▶ Record extracts
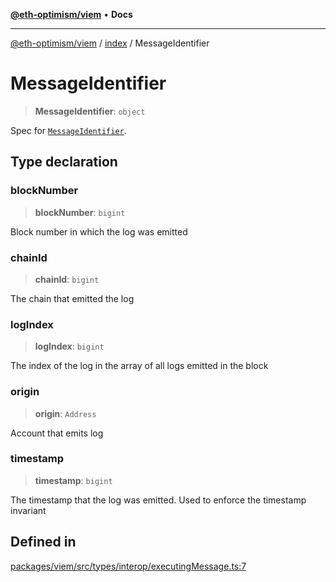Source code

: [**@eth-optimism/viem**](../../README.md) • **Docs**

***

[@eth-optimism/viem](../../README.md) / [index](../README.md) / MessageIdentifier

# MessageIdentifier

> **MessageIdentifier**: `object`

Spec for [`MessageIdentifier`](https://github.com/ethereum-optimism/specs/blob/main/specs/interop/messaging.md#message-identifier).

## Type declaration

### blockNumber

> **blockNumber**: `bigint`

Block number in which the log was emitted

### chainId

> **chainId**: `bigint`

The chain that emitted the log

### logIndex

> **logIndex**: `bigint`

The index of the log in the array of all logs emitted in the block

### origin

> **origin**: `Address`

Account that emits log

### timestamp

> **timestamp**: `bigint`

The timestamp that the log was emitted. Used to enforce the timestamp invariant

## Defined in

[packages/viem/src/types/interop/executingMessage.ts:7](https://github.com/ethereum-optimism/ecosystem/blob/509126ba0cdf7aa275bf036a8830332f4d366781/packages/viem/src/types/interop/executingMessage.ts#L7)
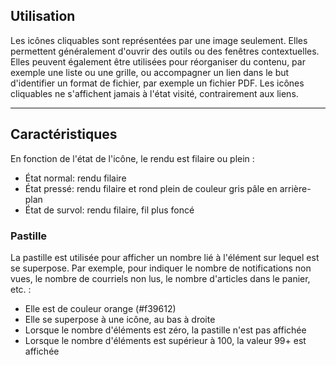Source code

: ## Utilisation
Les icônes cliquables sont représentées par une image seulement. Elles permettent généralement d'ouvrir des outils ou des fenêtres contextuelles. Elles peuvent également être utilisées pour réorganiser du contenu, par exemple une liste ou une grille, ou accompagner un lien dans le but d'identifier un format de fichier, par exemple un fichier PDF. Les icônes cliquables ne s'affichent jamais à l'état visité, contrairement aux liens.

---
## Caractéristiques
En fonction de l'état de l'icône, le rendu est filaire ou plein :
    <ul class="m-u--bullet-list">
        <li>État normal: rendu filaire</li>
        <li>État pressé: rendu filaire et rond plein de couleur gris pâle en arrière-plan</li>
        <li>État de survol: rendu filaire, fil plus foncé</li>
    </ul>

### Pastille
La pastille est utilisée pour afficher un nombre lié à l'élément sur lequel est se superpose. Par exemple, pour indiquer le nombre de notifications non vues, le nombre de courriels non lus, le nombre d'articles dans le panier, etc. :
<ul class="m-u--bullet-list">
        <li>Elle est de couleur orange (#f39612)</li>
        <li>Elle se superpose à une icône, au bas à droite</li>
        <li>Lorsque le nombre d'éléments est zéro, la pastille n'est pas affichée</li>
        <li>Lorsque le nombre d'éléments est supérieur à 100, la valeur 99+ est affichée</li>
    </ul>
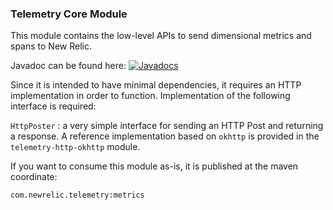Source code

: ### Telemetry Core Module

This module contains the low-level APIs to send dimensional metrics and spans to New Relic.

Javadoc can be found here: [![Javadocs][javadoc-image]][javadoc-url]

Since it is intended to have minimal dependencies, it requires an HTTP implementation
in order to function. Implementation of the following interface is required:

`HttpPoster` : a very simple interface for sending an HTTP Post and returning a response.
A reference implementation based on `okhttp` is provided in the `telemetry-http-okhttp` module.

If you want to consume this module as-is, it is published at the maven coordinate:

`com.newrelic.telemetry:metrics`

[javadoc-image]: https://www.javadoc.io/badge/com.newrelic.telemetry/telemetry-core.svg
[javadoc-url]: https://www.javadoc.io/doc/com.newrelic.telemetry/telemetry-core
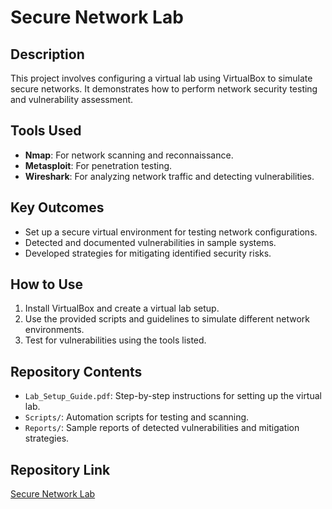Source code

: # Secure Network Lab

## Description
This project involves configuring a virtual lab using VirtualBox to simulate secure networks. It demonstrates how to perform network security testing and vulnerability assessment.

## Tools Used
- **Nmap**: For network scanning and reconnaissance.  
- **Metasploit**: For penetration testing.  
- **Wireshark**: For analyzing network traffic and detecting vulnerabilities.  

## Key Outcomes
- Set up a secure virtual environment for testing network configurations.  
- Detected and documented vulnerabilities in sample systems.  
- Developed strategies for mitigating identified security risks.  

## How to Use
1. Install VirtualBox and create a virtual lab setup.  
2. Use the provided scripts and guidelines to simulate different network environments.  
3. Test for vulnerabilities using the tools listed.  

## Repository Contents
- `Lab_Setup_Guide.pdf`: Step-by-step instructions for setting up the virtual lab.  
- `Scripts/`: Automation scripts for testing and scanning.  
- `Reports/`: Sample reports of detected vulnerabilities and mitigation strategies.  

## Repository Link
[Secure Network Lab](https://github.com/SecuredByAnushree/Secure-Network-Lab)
==
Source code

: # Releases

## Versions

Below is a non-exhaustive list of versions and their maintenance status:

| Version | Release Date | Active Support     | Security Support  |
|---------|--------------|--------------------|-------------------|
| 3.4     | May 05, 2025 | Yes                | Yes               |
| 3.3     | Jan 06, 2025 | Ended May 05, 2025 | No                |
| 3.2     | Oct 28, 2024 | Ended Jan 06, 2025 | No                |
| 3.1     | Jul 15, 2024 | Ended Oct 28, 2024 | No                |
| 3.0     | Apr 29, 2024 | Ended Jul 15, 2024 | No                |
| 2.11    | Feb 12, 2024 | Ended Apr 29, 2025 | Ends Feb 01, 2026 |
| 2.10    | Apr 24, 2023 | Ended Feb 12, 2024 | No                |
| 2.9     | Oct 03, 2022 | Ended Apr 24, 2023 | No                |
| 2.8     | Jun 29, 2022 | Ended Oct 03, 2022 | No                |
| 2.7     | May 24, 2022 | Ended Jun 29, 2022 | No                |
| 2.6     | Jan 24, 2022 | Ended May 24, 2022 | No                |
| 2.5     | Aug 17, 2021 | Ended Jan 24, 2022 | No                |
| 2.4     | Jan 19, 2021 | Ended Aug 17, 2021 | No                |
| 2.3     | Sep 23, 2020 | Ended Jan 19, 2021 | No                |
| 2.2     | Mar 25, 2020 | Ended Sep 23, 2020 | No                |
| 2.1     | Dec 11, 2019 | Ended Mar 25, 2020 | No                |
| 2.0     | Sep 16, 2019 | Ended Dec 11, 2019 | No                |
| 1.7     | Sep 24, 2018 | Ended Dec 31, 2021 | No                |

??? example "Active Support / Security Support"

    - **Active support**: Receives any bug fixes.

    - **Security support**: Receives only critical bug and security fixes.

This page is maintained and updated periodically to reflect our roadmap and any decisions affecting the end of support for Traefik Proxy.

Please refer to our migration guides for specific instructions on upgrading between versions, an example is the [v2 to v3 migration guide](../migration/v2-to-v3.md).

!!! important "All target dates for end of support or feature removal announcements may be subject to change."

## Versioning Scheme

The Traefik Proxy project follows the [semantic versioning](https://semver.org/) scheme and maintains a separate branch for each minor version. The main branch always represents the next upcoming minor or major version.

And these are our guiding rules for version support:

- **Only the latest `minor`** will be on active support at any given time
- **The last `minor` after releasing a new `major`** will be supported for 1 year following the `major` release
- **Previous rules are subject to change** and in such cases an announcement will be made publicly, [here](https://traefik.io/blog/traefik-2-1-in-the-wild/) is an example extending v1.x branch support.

▶ What you have to do
Wherever a line above contains "Lorsque", copy that line.

▶ Answer to this problem
        <li>Lorsque le nombre d'éléments est zéro, la pastille n'est pas affichée</li>
        <li>Lorsque le nombre d'éléments est supérieur à 100, la valeur 99+ est affichée</li>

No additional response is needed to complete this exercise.